Stored records
----

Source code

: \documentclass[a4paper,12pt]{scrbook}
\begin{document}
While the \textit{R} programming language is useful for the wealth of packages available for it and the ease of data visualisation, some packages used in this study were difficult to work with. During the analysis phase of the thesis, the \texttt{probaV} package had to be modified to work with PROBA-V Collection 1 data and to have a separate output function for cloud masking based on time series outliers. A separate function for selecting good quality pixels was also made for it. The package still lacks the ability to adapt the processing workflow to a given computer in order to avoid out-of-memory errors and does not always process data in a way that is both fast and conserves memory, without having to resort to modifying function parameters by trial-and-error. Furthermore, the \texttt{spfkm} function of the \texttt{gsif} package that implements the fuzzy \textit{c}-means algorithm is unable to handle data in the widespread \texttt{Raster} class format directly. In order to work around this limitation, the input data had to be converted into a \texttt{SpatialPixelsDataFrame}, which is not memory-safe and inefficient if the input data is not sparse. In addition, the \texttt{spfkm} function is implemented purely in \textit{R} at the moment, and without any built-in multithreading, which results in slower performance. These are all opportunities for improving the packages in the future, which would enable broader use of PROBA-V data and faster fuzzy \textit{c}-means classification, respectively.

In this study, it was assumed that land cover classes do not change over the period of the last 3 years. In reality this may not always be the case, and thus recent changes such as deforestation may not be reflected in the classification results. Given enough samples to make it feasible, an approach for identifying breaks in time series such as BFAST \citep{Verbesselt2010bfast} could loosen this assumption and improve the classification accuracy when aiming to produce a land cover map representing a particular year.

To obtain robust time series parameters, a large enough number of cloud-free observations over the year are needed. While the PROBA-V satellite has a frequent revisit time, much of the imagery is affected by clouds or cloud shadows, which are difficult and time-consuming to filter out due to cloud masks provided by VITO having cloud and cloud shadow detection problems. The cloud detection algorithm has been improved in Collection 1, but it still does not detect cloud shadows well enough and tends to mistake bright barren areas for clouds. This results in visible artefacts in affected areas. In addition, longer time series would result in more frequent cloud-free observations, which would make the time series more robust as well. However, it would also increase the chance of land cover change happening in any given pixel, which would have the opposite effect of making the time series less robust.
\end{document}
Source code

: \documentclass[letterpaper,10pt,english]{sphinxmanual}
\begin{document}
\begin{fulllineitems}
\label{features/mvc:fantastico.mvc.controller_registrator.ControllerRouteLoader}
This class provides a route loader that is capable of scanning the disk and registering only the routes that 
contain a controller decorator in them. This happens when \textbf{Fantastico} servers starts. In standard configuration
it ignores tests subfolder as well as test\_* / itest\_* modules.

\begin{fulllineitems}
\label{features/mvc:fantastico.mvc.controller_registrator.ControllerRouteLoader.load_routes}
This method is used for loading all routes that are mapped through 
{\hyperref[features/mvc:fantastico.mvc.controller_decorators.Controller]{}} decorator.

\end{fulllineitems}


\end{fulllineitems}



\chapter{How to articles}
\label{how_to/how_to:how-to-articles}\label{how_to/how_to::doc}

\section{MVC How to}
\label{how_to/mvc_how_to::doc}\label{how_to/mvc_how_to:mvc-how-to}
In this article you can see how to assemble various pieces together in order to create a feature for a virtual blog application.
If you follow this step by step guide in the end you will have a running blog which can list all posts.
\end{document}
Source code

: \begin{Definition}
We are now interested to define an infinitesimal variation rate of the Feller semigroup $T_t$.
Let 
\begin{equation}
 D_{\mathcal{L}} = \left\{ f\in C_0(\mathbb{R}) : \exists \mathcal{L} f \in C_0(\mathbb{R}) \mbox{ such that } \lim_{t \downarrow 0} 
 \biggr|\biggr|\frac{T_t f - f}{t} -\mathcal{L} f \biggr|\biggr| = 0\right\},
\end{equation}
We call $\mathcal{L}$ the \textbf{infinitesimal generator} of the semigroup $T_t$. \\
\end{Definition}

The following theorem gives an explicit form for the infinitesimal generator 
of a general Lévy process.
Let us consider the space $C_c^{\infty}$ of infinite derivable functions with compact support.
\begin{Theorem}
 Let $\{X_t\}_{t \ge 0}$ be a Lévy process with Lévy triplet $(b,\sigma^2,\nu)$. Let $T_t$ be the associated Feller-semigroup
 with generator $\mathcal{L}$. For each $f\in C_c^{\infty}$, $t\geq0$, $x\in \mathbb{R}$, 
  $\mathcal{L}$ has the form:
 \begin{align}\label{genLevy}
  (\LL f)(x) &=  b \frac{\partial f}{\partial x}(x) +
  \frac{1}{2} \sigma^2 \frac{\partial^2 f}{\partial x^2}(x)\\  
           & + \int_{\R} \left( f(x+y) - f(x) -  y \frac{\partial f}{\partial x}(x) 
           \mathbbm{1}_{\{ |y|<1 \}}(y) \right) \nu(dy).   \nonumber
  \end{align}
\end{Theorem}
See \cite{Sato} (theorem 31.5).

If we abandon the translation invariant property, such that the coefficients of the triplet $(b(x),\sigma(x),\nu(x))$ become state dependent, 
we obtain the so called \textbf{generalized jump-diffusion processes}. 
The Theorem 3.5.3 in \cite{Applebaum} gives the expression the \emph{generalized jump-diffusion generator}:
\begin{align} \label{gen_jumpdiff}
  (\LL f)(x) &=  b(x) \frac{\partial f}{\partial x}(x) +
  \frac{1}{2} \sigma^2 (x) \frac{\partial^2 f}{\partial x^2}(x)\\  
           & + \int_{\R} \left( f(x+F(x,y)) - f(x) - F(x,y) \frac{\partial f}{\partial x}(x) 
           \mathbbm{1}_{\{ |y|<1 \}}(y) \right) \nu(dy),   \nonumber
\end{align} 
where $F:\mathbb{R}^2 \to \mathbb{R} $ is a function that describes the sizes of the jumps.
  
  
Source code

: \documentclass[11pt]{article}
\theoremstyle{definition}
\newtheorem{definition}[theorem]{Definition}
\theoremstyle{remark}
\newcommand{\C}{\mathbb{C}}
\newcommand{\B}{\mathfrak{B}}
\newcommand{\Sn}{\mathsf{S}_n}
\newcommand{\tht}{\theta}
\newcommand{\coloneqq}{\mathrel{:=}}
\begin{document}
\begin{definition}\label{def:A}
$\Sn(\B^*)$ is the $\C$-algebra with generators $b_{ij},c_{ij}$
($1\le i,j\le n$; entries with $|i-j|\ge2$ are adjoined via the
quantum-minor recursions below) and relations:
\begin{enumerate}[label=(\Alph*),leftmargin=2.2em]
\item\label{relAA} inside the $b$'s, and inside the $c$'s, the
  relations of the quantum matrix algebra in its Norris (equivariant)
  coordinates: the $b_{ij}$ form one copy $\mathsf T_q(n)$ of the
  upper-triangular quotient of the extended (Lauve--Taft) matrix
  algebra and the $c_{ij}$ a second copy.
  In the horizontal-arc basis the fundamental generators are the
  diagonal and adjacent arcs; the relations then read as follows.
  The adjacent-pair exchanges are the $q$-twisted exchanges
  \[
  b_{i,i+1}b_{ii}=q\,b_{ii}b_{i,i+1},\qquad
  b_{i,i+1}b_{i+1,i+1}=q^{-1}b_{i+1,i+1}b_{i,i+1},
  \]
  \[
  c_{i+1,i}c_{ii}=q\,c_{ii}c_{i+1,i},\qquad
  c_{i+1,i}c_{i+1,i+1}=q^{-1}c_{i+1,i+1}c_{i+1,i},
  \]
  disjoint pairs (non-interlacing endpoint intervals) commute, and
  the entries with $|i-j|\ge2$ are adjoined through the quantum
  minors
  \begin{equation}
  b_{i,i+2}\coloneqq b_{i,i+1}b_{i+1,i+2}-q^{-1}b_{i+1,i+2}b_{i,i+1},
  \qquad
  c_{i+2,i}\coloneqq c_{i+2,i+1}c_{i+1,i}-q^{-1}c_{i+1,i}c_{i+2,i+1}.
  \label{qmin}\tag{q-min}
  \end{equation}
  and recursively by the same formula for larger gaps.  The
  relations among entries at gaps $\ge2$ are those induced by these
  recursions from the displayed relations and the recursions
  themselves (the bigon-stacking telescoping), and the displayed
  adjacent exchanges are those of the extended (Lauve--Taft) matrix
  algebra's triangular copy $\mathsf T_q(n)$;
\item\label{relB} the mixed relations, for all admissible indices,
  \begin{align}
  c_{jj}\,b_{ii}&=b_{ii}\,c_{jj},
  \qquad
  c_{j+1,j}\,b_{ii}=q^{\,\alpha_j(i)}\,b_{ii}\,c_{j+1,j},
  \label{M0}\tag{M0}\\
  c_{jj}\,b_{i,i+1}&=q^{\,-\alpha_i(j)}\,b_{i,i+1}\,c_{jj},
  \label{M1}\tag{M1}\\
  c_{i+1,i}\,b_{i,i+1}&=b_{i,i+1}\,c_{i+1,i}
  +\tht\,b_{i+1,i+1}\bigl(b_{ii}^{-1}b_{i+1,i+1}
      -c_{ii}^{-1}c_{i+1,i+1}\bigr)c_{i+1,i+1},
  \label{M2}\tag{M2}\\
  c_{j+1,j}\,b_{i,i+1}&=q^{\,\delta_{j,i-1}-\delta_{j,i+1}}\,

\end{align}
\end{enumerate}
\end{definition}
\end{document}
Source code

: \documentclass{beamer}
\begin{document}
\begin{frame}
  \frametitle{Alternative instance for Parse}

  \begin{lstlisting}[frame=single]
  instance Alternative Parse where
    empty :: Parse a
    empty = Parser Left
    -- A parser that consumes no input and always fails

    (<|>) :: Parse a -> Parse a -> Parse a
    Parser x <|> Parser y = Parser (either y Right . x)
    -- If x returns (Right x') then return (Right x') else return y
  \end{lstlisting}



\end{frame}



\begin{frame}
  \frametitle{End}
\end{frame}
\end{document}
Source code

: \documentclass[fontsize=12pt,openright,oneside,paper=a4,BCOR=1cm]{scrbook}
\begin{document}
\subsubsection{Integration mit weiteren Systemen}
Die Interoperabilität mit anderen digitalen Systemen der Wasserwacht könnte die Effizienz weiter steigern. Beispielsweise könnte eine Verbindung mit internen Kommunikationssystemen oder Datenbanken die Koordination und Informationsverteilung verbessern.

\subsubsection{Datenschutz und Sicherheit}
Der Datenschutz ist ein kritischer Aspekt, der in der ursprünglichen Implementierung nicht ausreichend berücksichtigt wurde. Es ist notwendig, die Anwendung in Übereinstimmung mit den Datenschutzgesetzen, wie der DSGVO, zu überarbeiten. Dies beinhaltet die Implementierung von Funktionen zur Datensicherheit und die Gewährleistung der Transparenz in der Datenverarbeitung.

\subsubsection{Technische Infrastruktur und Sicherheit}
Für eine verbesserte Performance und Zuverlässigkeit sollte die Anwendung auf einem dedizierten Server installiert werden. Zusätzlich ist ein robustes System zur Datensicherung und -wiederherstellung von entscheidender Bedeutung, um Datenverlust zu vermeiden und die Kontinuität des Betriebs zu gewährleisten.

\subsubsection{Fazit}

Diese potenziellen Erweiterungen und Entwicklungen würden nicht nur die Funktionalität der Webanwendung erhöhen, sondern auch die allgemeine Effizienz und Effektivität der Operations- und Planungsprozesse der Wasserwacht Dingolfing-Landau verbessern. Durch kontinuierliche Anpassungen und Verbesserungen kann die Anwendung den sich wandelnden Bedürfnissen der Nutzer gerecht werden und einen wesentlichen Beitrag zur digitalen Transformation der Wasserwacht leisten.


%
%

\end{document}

----

> WHAT YOU HAVE TO DO
Pull out all lines containing the word "Effizienz" from the entries above.

> ANSWER TO THE EXERCISE
Die Interoperabilität mit anderen digitalen Systemen der Wasserwacht könnte die Effizienz weiter steigern. Beispielsweise könnte eine Verbindung mit internen Kommunikationssystemen oder Datenbanken die Koordination und Informationsverteilung verbessern.
Diese potenziellen Erweiterungen und Entwicklungen würden nicht nur die Funktionalität der Webanwendung erhöhen, sondern auch die allgemeine Effizienz und Effektivität der Operations- und Planungsprozesse der Wasserwacht Dingolfing-Landau verbessern. Durch kontinuierliche Anpassungen und Verbesserungen kann die Anwendung den sich wandelnden Bedürfnissen der Nutzer gerecht werden und einen wesentlichen Beitrag zur digitalen Transformation der Wasserwacht leisten.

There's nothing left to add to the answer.